What is required :: From the records below, set down exactly the lines starting with the line that contains "for a random" and going on through the line that contains "are many statistical". Nothing else is wanted.

Stored items from a collection:

↓

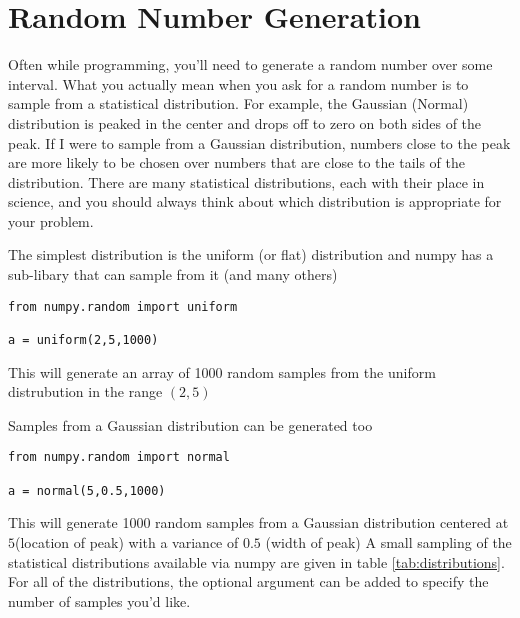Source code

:\section{Random Number Generation}
Often while programming, you'll need to generate a random number over
some interval.  What you actually mean when you ask for a random
number is to sample from a statistical distribution.  For example, the
Gaussian (Normal) distribution is peaked in the center and drops off
to zero on both sides of the peak.  If I were to sample from a Gaussian
distribution, numbers close to the peak are more likely to be chosen
over numbers that are close to the tails of the distribution.  There
are many statistical distributions, each with their place in science,
and you should always think about which distribution is appropriate
for your problem.

The simplest distribution is the uniform (or flat) distribution and
numpy has a sub-libary that can sample from it (and many others)

\begin{Verbatim}
from numpy.random import uniform

a = uniform(2,5,1000)
\end{Verbatim}

This will generate an array of 1000 random samples from the uniform
distrubution in the range $(2,5)$

Samples from a Gaussian distribution can be generated too

\begin{Verbatim}
from numpy.random import normal

a = normal(5,0.5,1000)
\end{Verbatim}

This will generate 1000 random samples from a Gaussian distribution
centered at $5$(location of peak) with a variance of $0.5$ (width of peak)
A small sampling of the statistical distributions available via numpy
are given in table \ref{tab:distributions}.  For all of the
distributions, the optional argument  can be added to
specify the number of samples you'd like.

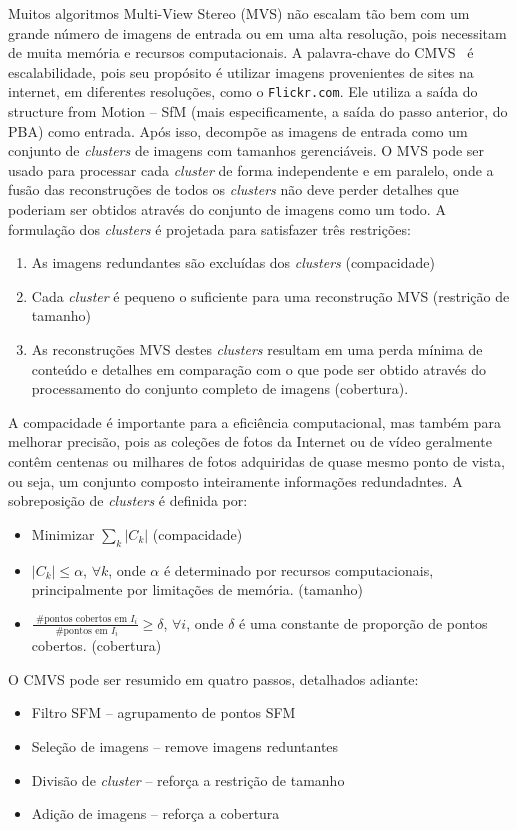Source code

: Muitos algoritmos Multi-View Stereo (MVS) não escalam tão bem com um grande
número de imagens de entrada ou em uma alta resolução, pois necessitam de muita
memória e recursos computacionais. A palavra-chave do
CMVS~\cite{visualSfMPMVS,wu2013towards,li2013improving} é escalabilidade, pois
seu propósito é utilizar imagens provenientes de sites na internet, em
diferentes resoluções, como o \texttt{Flickr.com}.  Ele utiliza a saída do structure from
Motion -- SfM (mais especificamente, a saída do passo anterior, do PBA) 
como entrada. Após isso, decompõe as imagens de entrada como um conjunto de
\emph{clusters} de imagens com tamanhos gerenciáveis. O MVS pode ser usado para
processar cada \emph{cluster} de forma independente e em paralelo, onde a fusão
das reconstruções de todos os \emph{clusters} não deve perder detalhes que
poderiam ser obtidos através do conjunto de imagens como um todo.
A formulação dos \emph{clusters} é projetada para satisfazer três restrições: 
\begin{enumerate}
\item{As imagens redundantes são excluídas dos \emph{clusters} (compacidade)}
\item{Cada \emph{cluster} é pequeno o suficiente para uma reconstrução MVS (restrição de tamanho)}
\item{As reconstruções MVS destes \emph{clusters} resultam em uma perda mínima de conteúdo e detalhes em comparação com o que pode ser obtido através do processamento do conjunto completo de imagens (cobertura).}
\end{enumerate}
A compacidade é importante para a eficiência computacional, mas também para
melhorar precisão, pois as coleções de fotos da Internet ou de vídeo geralmente
contêm centenas ou milhares de fotos adquiridas de quase mesmo ponto de vista,
ou seja, um conjunto composto inteiramente informações redundadntes.  A
sobreposição de \emph{clusters} é definida por:
\begin{itemize}
\item Minimizar $\sum_{k} |C_k|$ (compacidade)
\item $|C_k| \le \alpha$, $\forall k$, onde $\alpha$ é determinado por recursos computacionais, principalmente por limitações de memória. (tamanho)
\item $\frac{\text{ \# pontos cobertos em } I_i}{\text{ \# pontos em } I_i} \ge
  \delta$, $\forall i$, onde $\delta$ é uma constante de proporção de pontos cobertos. (cobertura)
\end{itemize}
O CMVS pode ser resumido em quatro passos, detalhados adiante:
\begin{itemize}
\item Filtro SFM -- agrupamento de pontos SFM
\item Seleção de imagens -- remove imagens reduntantes
\item Divisão de \emph{cluster} -- reforça a restrição de tamanho
\item Adição de imagens -- reforça a cobertura
\end{itemize}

↑

Output ::
some interval.  What you actually mean when you ask for a random
number is to sample from a statistical distribution.  For example, the
Gaussian (Normal) distribution is peaked in the center and drops off
to zero on both sides of the peak.  If I were to sample from a Gaussian
distribution, numbers close to the peak are more likely to be chosen
over numbers that are close to the tails of the distribution.  There
are many statistical distributions, each with their place in science,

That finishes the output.